# Keeping Secrets

## Part 1: Code Style

Here's the final version of the file that was projected in class today:

In [None]:
import requests
import twitter
import wikipedia


# oliver_twist_full_text = requests.get('http://www.gutenberg.org/ebooks/730.txt.utf-8').text
# print(oliver_twist_full_text[200:])
#
# summary = wikipedia.summary("Olin College")
# summary

# sorted(set(summary.split()))

def read_key(name):
    return open(name + '.txt').read().strip()

f = open('consumer_key')
CONSUMER_KEY = .read().strip()

CONSUMER_SECRET = open('consumer_secret.txt').read().strip()
ACCESS_TOKEN_SECRET = open('access_token_secret.txt').read().strip()

ACCESS_TOKEN_KEY = '13835862-rTQP5Ur1v2KfTjQ6WTaw6lWzPnBd06C78O4EeWBmk'

api = twitter.Api(consumer_key=CONSUMER_KEY,
                  consumer_secret=CONSUMER_SECRET,
                  access_token_key=ACCESS_TOKEN_KEY,
                  access_token_secret=ACCESS_TOKEN_SECRET)
print(api.GetUserTimeline(screen_name='gvanrossum'))
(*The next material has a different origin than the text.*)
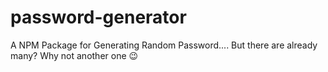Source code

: # password-generator
A NPM Package for Generating Random Password.... But there are already many? Why not another one 😉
I mentioned that it was sloppy, but didn't say why. It was because these lines:

    f = open('consumer_key')
    CONSUMER_KEY = .read().strip()

    CONSUMER_SECRET = open('consumer_secret.txt').read().strip()
    ACCESS_TOKEN_SECRET = open('access_token_secret.txt').read().strip()

are doing the same thing (initializing a variable from a text file) in two different ways:

    f = open('consumer_key')
    CONSUMER_KEY = .read().strip()
    
(used once) and:

    CONSUMER_SECRET = open('consumer_secret.txt').read().strip()
    
(used twice, once for `CONSUMER_SECRET` and once for `ACCESS_TOKEN_SECRET`).

This makes it look like two different things are going on, whereas it's really the same thing three times.

Here's one fix, that makes them obviously parallel.

In [None]:
CONSUMER_KEY = open('consumer_key.txt').read().strip()
CONSUMER_SECRET = open('consumer_secret.txt').read().strip()
ACCESS_TOKEN_SECRET = open('access_token_secret.txt').read().strip()

It could also have been turned into:

    f1 = open('consumer_key.txt')
    CONSUMER_KEY = f1.read().strip()

    f2 = open('consumer_secret.txt')
    CONSUMER_SECRET = f2.read().strip()

    f3 = open('access_token_secret.txt')
    ACCESS_TOKEN_SECRET = f3.read().strip()

or

    f = open('consumer_key.txt')
    CONSUMER_KEY = f.read().strip()

    f = open('consumer_secret.txt')
    CONSUMER_SECRET = f.read().strip()

    f = open('access_token_secret.txt')
    ACCESS_TOKEN_SECRET = f.read().strip()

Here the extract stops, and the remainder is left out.